### Input records:
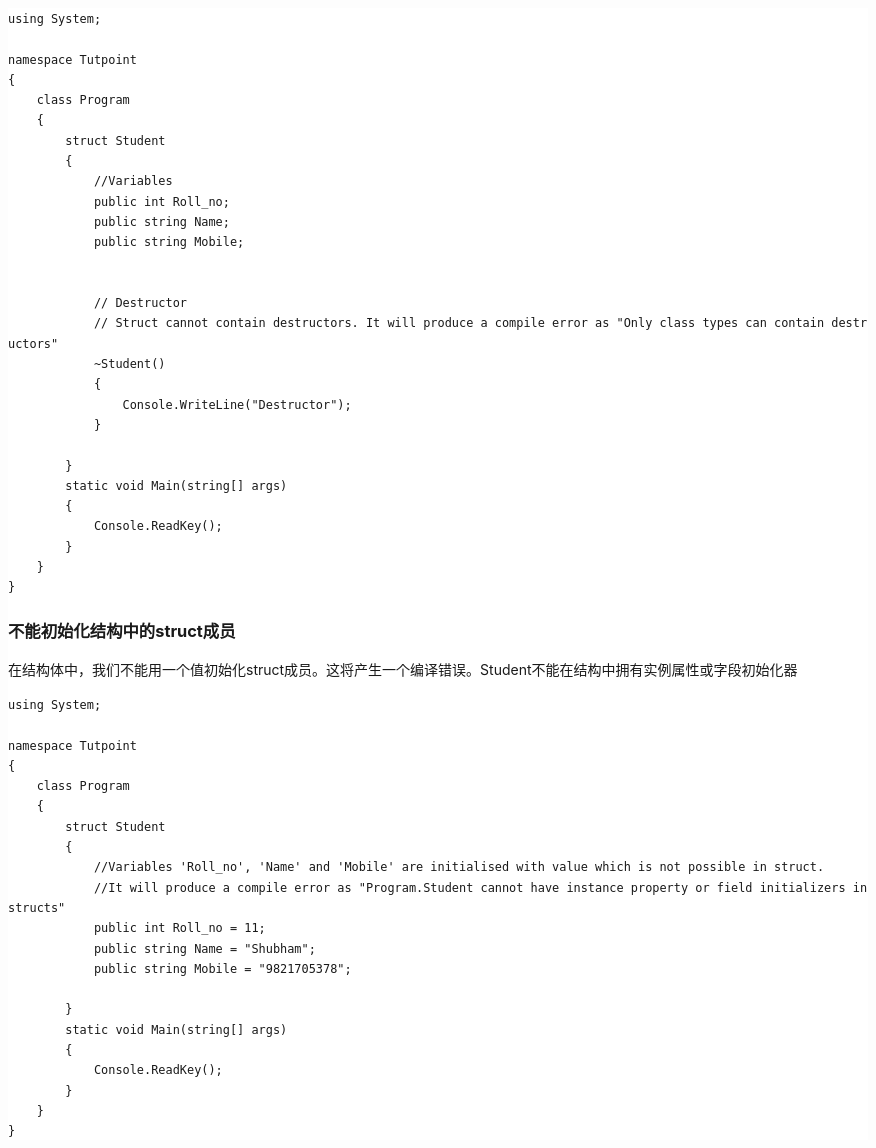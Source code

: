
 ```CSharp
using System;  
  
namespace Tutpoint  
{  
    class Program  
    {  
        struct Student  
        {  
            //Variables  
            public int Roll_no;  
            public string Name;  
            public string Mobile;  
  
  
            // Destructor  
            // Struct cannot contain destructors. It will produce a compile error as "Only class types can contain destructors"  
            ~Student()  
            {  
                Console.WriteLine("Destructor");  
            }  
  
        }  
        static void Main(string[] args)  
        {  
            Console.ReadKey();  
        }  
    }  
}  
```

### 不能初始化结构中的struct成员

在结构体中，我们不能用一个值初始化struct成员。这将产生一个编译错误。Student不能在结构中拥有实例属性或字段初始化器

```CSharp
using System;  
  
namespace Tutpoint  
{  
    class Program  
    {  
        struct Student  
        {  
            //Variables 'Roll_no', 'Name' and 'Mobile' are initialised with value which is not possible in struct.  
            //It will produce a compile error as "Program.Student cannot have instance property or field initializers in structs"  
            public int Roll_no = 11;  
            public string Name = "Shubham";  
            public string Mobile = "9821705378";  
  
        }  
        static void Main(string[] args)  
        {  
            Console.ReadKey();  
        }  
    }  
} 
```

==

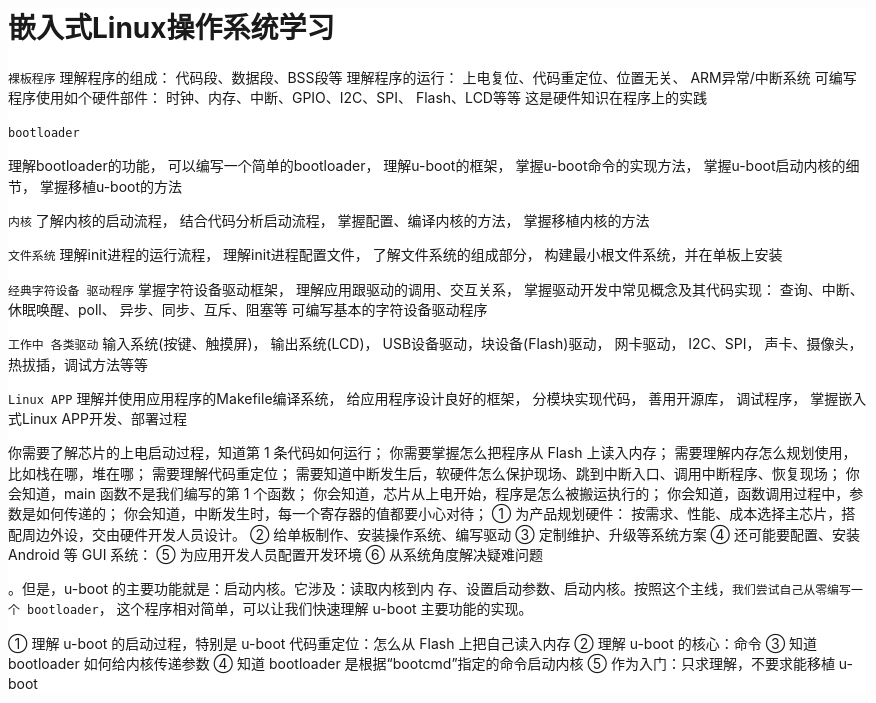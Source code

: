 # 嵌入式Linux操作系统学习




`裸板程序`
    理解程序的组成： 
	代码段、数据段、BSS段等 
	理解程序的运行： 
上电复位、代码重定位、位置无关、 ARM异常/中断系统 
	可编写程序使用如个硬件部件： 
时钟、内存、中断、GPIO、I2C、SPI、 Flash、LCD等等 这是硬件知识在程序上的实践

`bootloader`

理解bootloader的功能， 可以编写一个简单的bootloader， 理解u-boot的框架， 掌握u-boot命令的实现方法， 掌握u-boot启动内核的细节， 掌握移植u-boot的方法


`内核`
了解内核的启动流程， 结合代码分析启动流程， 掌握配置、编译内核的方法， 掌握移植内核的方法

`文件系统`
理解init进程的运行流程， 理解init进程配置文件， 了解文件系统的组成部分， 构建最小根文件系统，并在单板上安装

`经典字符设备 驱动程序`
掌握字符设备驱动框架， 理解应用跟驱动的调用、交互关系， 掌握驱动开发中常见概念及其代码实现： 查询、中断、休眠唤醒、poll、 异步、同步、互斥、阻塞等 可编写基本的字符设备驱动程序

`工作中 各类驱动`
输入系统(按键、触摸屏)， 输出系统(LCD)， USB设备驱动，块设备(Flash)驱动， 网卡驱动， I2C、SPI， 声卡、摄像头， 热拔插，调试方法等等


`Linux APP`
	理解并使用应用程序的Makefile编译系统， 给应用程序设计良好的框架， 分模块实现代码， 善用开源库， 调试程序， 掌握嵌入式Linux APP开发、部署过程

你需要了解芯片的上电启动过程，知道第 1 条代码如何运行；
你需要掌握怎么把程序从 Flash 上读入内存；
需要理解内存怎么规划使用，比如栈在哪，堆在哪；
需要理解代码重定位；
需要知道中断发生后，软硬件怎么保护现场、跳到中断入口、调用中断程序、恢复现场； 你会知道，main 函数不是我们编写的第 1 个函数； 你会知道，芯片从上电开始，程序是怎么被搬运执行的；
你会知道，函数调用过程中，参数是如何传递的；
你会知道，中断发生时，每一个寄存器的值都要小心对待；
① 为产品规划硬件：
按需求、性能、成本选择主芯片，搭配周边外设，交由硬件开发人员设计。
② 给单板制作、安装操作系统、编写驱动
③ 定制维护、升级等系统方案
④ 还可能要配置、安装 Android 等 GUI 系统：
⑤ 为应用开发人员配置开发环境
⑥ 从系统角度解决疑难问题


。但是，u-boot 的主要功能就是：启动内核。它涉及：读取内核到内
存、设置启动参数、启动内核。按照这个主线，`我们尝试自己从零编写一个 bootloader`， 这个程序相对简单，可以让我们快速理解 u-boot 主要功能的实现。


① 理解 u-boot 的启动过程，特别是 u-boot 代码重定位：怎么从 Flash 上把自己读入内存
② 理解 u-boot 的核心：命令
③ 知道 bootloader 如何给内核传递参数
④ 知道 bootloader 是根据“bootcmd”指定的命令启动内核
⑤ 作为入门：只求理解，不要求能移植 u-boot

==

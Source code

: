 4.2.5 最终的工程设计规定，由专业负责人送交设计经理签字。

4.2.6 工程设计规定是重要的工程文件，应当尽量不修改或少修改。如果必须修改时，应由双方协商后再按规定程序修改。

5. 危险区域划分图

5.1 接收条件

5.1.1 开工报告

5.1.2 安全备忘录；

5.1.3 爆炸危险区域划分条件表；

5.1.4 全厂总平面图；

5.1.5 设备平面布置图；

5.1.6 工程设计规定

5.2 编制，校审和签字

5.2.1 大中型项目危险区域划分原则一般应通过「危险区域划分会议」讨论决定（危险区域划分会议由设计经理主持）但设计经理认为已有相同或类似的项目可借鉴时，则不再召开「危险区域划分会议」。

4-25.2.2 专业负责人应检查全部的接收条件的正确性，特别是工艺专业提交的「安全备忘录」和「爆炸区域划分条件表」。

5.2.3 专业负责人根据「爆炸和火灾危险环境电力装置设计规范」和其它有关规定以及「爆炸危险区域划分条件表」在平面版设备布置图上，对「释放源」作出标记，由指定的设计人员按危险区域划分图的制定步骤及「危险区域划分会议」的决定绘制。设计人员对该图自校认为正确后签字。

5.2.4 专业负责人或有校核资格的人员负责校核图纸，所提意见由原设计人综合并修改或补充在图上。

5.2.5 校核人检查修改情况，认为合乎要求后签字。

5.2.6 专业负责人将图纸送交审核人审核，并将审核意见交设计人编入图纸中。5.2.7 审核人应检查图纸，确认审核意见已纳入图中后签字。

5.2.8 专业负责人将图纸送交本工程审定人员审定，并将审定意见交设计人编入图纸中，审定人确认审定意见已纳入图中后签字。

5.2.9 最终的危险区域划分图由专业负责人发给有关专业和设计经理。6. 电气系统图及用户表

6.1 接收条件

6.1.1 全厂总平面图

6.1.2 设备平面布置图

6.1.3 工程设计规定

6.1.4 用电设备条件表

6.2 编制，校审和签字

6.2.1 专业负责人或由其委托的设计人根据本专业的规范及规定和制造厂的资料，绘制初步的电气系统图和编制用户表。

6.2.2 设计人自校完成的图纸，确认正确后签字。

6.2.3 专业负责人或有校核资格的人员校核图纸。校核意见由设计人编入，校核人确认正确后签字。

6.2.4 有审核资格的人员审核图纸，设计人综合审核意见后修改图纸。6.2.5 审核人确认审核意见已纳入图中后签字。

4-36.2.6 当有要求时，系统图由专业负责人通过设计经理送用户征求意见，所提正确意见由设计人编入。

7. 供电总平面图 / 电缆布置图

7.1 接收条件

### Task statement:
Could you restate word for word the lines above, from the one that contains "理解并使用应用程序的Makefile编译系统， 给应用程序设计良好的框架， 分模块实现代码，" through the one that contains "⑤ 作为入门：只求理解，不要求能移植 u-boot", and no others?

### Your solution:
	理解并使用应用程序的Makefile编译系统， 给应用程序设计良好的框架， 分模块实现代码， 善用开源库， 调试程序， 掌握嵌入式Linux APP开发、部署过程

你需要了解芯片的上电启动过程，知道第 1 条代码如何运行；
你需要掌握怎么把程序从 Flash 上读入内存；
需要理解内存怎么规划使用，比如栈在哪，堆在哪；
需要理解代码重定位；
需要知道中断发生后，软硬件怎么保护现场、跳到中断入口、调用中断程序、恢复现场； 你会知道，main 函数不是我们编写的第 1 个函数； 你会知道，芯片从上电开始，程序是怎么被搬运执行的；
你会知道，函数调用过程中，参数是如何传递的；
你会知道，中断发生时，每一个寄存器的值都要小心对待；
① 为产品规划硬件：
按需求、性能、成本选择主芯片，搭配周边外设，交由硬件开发人员设计。
② 给单板制作、安装操作系统、编写驱动
③ 定制维护、升级等系统方案
④ 还可能要配置、安装 Android 等 GUI 系统：
⑤ 为应用开发人员配置开发环境
⑥ 从系统角度解决疑难问题


。但是，u-boot 的主要功能就是：启动内核。它涉及：读取内核到内
存、设置启动参数、启动内核。按照这个主线，`我们尝试自己从零编写一个 bootloader`， 这个程序相对简单，可以让我们快速理解 u-boot 主要功能的实现。


① 理解 u-boot 的启动过程，特别是 u-boot 代码重定位：怎么从 Flash 上把自己读入内存
② 理解 u-boot 的核心：命令
③ 知道 bootloader 如何给内核传递参数
④ 知道 bootloader 是根据“bootcmd”指定的命令启动内核
⑤ 作为入门：只求理解，不要求能移植 u-boot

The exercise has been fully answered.